Published: Wed Feb 12th 2014

My love affair with the large oak trees in my yard continues to grow. After the ice storm a quick survey of my yard netted five small limbs. One came off a large maple, two from wild cherries edging the yard, a birch sapling that broke at ground level and a sassafras sapling that broke off about ten feet from the ground.

All trees are not created equal.I didn't have to drive and look very much to see that willows, birch, cherries, poplar and white pines took the brunt of the punishment.Unlike my oaks, all are fast growing. That is the dilemma when landscaping. If you want it fast growing it is usually a weaker tree. If I were to plant an oak, hoping to replicate what I have in my yard, I would be doing it for a future generation.

Many people have damage, so what should you do? My guess is that in a season or so you will be surprised at the results if you just remove the broken limbs and prune the unbroken limbs to even out the appearance of the tree. Commercial arborists regularly give trees rather severe haircuts with no ill effects.

However, if the breakage continues severely into the central leader, the tree is probably lost. At the farm, about ten years ago I had planted nine river birch. Last summer one with a dual leader split during a windy thunderstorm. The ice storm took the other half while the other eight leaned severely and shed small branches until the ice receded but suffered little serious damage.

One caution.If you don't know which end of a chain saw to hold, hire somebody to do the work. Even if you think you know what you are doing, be careful; tree work is dangerous.The important lesson to learn from this storm is that many trees will form dual central stems or at least produce branches at narrow angles to the trunk. If you see this, prune now. I planted a good maple cultivar at my son’s new house two springs ago.

Last summer I procrastinated about what to do about its tight branching habit.This spring it will be pruned. It will look terrible when I'm done. However, in a few years he will have a tree that looks great and will shrug off events like the last storm.

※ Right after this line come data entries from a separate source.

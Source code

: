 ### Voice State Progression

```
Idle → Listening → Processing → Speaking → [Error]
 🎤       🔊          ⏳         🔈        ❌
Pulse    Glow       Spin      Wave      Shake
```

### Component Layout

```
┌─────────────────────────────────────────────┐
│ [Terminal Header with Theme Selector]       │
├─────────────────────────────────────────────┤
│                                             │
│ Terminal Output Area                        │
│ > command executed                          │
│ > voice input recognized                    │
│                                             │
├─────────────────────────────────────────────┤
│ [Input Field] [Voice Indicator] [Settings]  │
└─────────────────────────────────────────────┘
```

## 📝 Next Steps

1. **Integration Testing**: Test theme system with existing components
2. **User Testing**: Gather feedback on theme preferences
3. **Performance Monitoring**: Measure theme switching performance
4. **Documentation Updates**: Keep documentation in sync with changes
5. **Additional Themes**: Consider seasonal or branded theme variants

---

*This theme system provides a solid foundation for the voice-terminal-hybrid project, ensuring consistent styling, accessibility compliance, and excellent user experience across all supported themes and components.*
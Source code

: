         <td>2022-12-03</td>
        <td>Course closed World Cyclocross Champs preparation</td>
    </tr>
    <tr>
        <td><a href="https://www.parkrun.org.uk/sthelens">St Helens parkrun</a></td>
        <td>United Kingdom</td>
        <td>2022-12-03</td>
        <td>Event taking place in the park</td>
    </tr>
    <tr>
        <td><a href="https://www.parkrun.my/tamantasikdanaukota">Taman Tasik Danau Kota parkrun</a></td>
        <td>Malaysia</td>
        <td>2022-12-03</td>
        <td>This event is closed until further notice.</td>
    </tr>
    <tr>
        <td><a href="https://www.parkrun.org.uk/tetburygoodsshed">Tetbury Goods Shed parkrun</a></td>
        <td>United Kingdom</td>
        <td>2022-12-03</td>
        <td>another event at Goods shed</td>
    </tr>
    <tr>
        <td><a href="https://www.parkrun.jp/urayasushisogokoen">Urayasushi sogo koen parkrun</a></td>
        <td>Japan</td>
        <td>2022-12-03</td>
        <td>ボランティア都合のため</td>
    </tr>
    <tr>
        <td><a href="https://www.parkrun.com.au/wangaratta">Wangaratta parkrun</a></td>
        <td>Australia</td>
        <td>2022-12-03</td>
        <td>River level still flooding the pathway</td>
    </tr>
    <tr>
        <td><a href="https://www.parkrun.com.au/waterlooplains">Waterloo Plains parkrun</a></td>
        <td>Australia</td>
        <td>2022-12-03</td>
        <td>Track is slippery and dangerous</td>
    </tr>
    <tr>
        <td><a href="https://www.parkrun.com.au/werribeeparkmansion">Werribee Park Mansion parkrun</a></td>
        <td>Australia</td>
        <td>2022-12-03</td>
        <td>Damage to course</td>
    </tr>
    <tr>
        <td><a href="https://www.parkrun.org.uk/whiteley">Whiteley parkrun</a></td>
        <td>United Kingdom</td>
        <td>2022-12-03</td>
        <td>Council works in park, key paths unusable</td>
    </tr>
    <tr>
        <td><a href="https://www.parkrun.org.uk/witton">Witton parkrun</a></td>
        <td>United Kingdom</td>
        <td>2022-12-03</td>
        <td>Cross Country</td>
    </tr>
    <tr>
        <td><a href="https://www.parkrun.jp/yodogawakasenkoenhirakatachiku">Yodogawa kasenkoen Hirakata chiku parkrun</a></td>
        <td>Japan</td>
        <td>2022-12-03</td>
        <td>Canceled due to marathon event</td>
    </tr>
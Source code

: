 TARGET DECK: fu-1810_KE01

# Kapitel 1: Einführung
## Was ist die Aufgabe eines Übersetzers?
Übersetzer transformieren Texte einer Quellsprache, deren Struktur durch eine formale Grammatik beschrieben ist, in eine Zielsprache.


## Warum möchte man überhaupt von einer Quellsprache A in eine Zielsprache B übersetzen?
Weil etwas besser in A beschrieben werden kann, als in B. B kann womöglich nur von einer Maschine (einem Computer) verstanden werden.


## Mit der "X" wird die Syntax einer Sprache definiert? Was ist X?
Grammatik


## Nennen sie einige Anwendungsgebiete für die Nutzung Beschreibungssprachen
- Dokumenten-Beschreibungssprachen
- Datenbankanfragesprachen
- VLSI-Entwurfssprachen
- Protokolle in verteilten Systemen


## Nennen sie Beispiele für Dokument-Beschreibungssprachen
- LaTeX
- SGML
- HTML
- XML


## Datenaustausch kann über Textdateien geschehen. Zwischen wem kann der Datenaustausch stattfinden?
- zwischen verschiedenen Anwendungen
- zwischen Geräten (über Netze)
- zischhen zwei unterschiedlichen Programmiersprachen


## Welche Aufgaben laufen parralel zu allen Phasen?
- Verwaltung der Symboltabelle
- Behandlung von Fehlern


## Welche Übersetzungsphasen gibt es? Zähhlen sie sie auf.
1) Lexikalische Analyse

As further reinforcement, on a recent walk I passed a white oak planted most likely by a forgetful squirrel some ten or twenty years ago.I have long admired this fencerow specimen and was shocked to find it split down the middle. What I hadn't seen was the double leader that started about ten feet off the ground.The storm created a mess. A few trees are lost, but most can be saved. More importantly, it brought into focus a landscape principle that is too often ignored. Tight branches or double leaders are an invitation for future problems.